Der ATM Schulunterricht ist in vielen Bereichen "business as usual" und läßt Raum für Verbesserungen. Die Evaluation zeigt, daß die ATM-Schulkomponente von sehr traditionellem Unterrichtsmanagement gekennzeichnet ist. Viel von dem, was beobachtet und erfragt wurde, deutet auf Lehrerreferate und starres Festhalten an der Vorplanung hin. Die Hypothese, daß kompetenzorientierte Studiengänge der Gefahr unterliegen, über ihre starke Ergebnisorientierung den Prozeßcharakter der Lehrveranstaltung zu vernachlässigen, scheint im ATM-Kurs Bestätigung zu finden.

Viele Teilnehmerinnen erleben die Schulausbildung als zu starr und unflexibel.

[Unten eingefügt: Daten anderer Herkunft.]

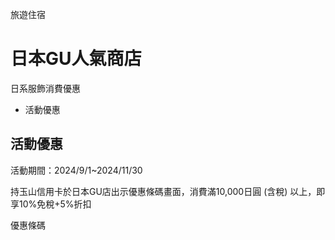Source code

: 旅遊住宿

# 日本GU人氣商店  

日系服飾消費優惠

  * 活動優惠

## 活動優惠

活動期間：2024/9/1~2024/11/30

持玉山信用卡於日本GU店出示優惠條碼畫面，消費滿10,000日圓 (含稅) 以上，即享10%免稅+5%折扣

優惠條碼  

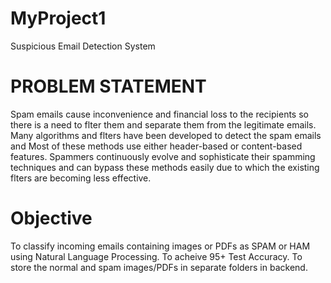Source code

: # MyProject1
Suspicious Email Detection System

# PROBLEM STATEMENT 

Spam emails cause inconvenience and financial loss to the recipients so there is a need to flter them and separate them from the legitimate emails. Many algorithms and flters have been developed to detect the spam emails and Most of these methods use either header-based or content-based features. Spammers continuously evolve and sophisticate their spamming techniques and can bypass these methods easily due to which the existing flters are becoming less effective.

# Objective

To classify incoming emails containing images or PDFs as SPAM or HAM using Natural Language Processing.
To acheive 95+ Test Accuracy. 
To store the normal and spam images/PDFs in separate folders in backend.

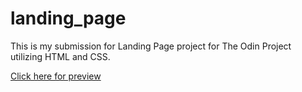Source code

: # landing_page

This is my submission for Landing Page project for The Odin Project utilizing HTML and CSS.

<a href="https://xxriz.github.io/landing_page/">Click here for preview</a>
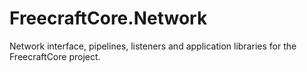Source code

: # FreecraftCore.Network
Network interface, pipelines, listeners and application libraries for the FreecraftCore project.
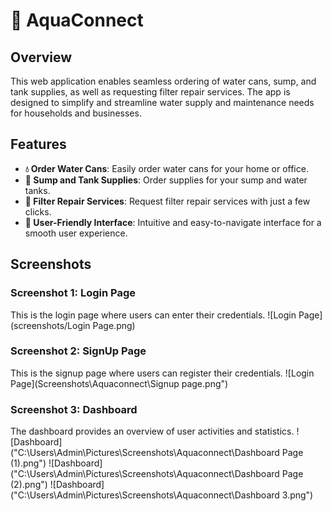 # 🌊 AquaConnect

## Overview
This web application enables seamless ordering of water cans, sump, and tank supplies, as well as requesting filter repair services. The app is designed to simplify and streamline water supply and maintenance needs for households and businesses.

## Features
- **💧 Order Water Cans**: Easily order water cans for your home or office.
- **🚰 Sump and Tank Supplies**: Order supplies for your sump and water tanks.
- **🔧 Filter Repair Services**: Request filter repair services with just a few clicks.
- **🌟 User-Friendly Interface**: Intuitive and easy-to-navigate interface for a smooth user experience.
  
## Screenshots

### Screenshot 1: Login Page
This is the login page where users can enter their credentials.
![Login Page](screenshots/Login Page.png)

### Screenshot 2: SignUp Page 
This is the signup page where users can register their credentials.
![Login Page](Screenshots\Aquaconnect\Signup page.png")

### Screenshot 3: Dashboard
The dashboard provides an overview of user activities and statistics.
![Dashboard]("C:\Users\Admin\Pictures\Screenshots\Aquaconnect\Dashboard Page (1).png")
![Dashboard]("C:\Users\Admin\Pictures\Screenshots\Aquaconnect\Dashboard Page (2).png")
![Dashboard]("C:\Users\Admin\Pictures\Screenshots\Aquaconnect\Dashboard 3.png")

Sie vermissen einen Bezug zwischen ihren täglichen Schulstudien und ihrem Arbeitsplatz. Die Motivation für den Schulunterricht ist viel geringer im Vergleich zur berufspraktischen Ausbildung. Auch Lehrtempo und Zeiteinteilung stellen sich für den Schulunterricht problematisch dar. Es gibt wenig Raum für die Studierenden, ihre ersten arbeitspraktischen Erfahrungen in den Schulunterricht einzubringen.

Während sich fast alle Teilnehmerinnen in ihren Praktikumsplätzen als Erwachsene akzeptiert fühlen, die echte Arbeitsaufgaben erledigen und ihr eigenens Geld verdienen, erkennen sie, daß ihre Rolle an der Schule eine andere ist.

Auch Bewertungen stellen sich zum Teil als problematisch aus der Sicht der Studentinnen dar. Vor allem ist die schulische Bewertung nicht so authenisch wie die am Arbeitsplatz. Mehrere Teilnehmerinnen bezweifeln, daß die Schulnoten ihre Handlungskompetenzen gerecht widerspiegeln.

Die ATM-Schulkomponente steht dem innovativen Geist der berufspraktischen Komponente nach.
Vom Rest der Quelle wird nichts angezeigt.